Workers are so far left in the dark about the use of their data, despite Amazon using sophisticated systems to monitor workflows. Amazon has one month to respond and fully disclose their processing of workers personal data. 
“The combination of Amazon’s voracious appetite for data alongside its anti-union behavior is deeply troubling,” said Christy Hoffman, General Secretary of UNI Global Union. “This is a company that we know has spied on employees, and workers have the right to know if video and audio recordings; social network information; trade union membership status or any other data collected by Amazon is being used against them in violation of EU privacy laws.”     

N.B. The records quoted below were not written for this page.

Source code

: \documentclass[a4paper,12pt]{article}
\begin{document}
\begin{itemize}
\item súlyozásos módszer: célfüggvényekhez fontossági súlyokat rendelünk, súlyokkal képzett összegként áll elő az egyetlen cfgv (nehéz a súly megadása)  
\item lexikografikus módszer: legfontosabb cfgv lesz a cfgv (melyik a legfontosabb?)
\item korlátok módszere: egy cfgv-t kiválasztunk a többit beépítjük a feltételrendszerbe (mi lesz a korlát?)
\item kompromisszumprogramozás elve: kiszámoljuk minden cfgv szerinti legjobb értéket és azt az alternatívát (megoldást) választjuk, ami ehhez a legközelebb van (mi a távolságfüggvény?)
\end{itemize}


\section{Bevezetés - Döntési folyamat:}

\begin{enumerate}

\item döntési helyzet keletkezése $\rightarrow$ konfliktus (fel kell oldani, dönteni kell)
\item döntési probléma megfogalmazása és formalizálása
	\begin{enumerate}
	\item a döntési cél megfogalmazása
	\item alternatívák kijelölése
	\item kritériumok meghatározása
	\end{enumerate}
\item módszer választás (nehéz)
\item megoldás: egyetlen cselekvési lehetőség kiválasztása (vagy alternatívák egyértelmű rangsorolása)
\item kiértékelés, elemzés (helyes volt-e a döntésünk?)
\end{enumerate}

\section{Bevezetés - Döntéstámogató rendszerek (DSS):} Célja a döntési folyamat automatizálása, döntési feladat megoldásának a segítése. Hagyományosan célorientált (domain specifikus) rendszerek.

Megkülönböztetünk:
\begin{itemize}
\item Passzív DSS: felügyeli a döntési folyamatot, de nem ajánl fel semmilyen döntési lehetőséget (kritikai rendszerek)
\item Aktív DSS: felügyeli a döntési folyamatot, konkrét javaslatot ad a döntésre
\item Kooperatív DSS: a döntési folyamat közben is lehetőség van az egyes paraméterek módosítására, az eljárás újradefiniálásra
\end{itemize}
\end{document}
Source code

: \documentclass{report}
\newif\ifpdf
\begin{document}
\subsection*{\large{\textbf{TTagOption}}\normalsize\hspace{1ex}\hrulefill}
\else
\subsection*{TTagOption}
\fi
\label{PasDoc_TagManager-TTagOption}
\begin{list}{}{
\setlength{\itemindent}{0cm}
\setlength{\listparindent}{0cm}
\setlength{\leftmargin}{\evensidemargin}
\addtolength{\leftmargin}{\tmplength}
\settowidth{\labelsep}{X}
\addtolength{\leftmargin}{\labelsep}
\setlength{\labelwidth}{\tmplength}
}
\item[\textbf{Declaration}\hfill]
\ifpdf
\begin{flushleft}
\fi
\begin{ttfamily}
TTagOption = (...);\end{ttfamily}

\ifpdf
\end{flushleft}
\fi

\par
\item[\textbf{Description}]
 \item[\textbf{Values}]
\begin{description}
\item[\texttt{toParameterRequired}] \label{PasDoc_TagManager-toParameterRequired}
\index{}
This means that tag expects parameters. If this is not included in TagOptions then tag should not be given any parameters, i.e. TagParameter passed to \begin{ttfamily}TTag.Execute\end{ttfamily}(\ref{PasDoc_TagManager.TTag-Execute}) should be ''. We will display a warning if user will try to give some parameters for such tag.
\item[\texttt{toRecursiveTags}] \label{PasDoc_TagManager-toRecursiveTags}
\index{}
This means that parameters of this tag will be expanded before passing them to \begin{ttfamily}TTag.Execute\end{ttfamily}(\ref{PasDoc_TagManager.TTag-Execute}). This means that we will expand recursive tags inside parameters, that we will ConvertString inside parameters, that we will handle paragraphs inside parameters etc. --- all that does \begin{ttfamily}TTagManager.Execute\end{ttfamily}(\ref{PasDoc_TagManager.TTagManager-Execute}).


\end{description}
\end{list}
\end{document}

Amazon spying on workers. Internal documents from national unions confirm that Amazon carries out certain monitoring of its workers. For instance, it is clear that the company conducts background checks on workers and constantly monitors their work performance through a variety of invasive tools. 
Workers are left in the dark. What happens with the data? Workers receive little to no information about the intensive tracking that shapes their reality in the Amazon Warehouse day in and out. They do not know what kind of information is collected, for what purposes and who it is shared with. Workers are not aware if a privacy policy exists, let alone if any form of automated decision about their future in the warehouse is being made based on tracking data. 
GDPR to shed light on data processing. Under Article 13 and 14 GDPR, any EU citizen has the right to be informed about the processing of their personal data. In a united approach, Amazon warehouse workers from five European countries now filed access requests to clarify whether the company uses workers’ data to foster inhumane working conditions and unsafe productivity rates.
“This is a classic case of information and control asymmetry. On one side, we have a private company, collecting massive amounts of personal data and on the other side, we have individuals, caught in the current and economically dependent on their jobs. We are trying to lift this imbalance through coordinated access requests. – Stefano Rossetti – data protection lawyer at noyb.eu  
Amazon has a history of neglecting workers rights. According to The Amazon Panopticon — UNI Global Union’s report on the intrusive and all-encompassing Amazon worker surveillance systems—Amazon’s highly invasive, and ultrafast delivery process is hiding harmful effects on its 1.3 million workers. Employees are relentlessly monitored, evaluated, and subjected to high-pressure and gruelling conditions. This model is so inhumane that as the New York Times recently reported, “Amazon burns through workers so quickly that Executives are worried they’ll run out of people to employ.” Bloomberg News also reported that Amazon drivers have been “fired by the app” for minor mishaps that a real manager would have ignored.   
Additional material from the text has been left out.